-------- Input --------

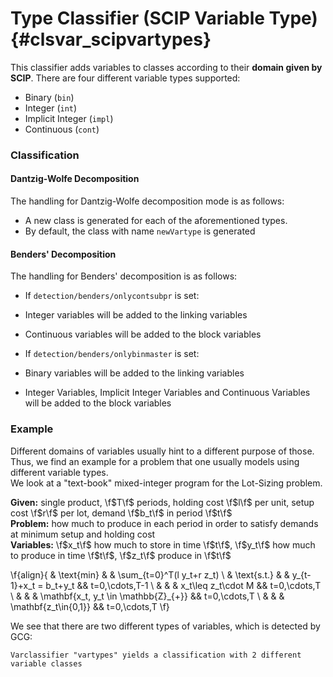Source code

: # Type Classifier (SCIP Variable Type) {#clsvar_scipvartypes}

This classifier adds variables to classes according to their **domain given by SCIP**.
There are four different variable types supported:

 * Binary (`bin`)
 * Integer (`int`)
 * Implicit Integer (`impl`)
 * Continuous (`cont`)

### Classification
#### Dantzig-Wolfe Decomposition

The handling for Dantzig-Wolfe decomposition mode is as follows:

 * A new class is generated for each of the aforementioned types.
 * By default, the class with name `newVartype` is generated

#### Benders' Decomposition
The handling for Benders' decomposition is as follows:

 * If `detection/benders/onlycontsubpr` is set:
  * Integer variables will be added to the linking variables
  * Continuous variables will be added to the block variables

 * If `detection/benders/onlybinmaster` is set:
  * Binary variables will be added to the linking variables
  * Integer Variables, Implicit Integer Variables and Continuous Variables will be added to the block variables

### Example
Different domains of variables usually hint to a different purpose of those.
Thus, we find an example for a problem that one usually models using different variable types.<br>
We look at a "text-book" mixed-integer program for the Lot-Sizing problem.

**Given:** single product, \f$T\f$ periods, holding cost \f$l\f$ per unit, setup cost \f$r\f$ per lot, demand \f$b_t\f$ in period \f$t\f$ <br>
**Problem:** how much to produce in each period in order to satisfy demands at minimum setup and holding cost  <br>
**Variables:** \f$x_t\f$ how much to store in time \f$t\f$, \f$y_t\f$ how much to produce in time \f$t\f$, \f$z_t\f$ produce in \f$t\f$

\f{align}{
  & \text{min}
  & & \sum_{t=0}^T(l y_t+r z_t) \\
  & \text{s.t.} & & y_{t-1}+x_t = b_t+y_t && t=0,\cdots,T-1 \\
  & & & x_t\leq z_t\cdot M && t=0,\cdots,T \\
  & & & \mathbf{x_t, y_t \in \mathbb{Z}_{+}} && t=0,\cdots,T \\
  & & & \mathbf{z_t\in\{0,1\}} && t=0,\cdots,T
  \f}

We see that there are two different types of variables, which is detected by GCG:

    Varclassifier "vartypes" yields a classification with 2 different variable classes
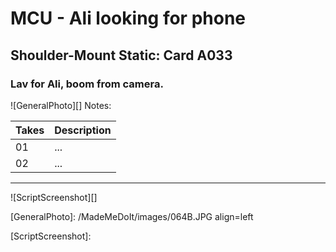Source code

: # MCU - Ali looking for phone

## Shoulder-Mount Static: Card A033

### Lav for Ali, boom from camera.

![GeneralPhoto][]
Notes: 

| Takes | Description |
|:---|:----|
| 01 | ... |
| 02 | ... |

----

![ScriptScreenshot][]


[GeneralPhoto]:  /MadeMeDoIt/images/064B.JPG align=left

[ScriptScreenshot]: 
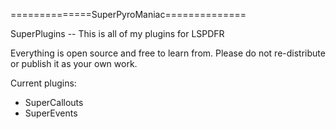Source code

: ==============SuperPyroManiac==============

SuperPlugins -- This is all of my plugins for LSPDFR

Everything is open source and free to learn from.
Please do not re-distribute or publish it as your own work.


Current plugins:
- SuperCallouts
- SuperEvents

--------
-------- Input --------

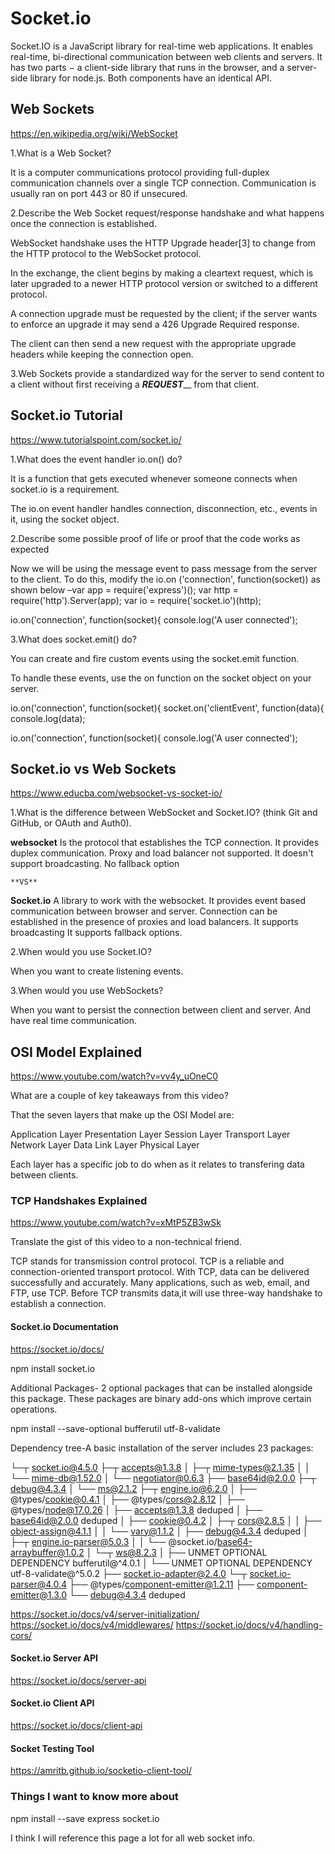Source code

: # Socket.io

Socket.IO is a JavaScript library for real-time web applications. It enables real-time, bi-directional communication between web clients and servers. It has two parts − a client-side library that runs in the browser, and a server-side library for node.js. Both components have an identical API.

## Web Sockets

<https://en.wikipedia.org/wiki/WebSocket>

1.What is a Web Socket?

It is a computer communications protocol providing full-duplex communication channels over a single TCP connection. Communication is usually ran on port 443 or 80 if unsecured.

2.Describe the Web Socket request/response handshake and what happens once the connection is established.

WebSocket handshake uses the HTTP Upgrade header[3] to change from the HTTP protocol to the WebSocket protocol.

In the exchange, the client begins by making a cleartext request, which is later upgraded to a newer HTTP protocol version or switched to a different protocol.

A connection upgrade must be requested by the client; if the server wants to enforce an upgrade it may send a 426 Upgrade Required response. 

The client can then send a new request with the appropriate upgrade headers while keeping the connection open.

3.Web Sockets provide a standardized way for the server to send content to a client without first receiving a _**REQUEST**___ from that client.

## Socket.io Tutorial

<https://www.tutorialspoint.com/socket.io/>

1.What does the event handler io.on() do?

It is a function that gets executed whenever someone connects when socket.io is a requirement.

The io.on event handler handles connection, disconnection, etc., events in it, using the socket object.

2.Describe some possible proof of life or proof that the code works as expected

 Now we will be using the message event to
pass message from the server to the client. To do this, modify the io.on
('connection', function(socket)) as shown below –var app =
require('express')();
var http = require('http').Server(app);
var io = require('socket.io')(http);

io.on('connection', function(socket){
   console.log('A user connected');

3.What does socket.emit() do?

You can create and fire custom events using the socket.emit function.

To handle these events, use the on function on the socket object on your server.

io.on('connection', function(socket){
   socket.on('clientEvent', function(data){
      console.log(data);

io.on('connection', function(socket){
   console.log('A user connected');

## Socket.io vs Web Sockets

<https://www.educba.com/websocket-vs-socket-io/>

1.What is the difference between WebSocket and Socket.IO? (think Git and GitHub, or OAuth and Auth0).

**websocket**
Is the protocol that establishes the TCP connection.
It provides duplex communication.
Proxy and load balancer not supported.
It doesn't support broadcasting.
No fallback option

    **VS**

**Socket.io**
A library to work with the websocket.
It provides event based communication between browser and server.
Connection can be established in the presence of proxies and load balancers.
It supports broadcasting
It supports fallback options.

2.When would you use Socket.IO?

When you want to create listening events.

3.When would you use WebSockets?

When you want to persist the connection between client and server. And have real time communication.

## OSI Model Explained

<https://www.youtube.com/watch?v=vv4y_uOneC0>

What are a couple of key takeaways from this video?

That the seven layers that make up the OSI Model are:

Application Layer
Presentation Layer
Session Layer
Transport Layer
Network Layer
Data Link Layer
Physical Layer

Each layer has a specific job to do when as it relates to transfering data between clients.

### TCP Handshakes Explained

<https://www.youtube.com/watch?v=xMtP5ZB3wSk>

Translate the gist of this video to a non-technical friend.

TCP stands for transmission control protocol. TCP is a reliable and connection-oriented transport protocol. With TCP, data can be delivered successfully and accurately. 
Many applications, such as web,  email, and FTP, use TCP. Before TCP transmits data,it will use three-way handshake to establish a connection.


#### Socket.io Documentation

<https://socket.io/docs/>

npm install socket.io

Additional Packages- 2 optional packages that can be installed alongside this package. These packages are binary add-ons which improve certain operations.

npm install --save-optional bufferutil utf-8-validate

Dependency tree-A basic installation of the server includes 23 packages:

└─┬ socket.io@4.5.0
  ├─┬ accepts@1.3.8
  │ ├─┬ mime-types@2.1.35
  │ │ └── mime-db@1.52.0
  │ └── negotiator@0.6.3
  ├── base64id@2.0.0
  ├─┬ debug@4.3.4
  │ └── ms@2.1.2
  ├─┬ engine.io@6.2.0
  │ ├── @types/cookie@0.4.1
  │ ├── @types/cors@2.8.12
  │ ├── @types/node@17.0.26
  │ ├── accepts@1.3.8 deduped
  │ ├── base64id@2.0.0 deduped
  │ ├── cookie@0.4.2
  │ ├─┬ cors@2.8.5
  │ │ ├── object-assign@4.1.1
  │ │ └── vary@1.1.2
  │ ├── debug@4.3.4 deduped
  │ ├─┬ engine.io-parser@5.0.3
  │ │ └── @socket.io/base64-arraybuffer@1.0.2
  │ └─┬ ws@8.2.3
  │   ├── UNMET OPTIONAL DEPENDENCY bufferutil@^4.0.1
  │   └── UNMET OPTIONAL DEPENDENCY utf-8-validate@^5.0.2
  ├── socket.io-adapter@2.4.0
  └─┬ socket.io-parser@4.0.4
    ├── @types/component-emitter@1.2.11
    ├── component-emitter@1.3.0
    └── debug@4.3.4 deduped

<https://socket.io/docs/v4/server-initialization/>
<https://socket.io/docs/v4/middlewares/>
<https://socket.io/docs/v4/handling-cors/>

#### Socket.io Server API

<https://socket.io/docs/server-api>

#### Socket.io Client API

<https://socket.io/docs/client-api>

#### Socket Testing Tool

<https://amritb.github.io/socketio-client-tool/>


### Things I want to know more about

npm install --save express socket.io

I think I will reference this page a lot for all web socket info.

--------

> What the task requires
Each line above that includes the word "applications" is to be copied.

> Answer to this task
Socket.IO is a JavaScript library for real-time web applications. It enables real-time, bi-directional communication between web clients and servers. It has two parts − a client-side library that runs in the browser, and a server-side library for node.js. Both components have an identical API.
Many applications, such as web,  email, and FTP, use TCP. Before TCP transmits data,it will use three-way handshake to establish a connection.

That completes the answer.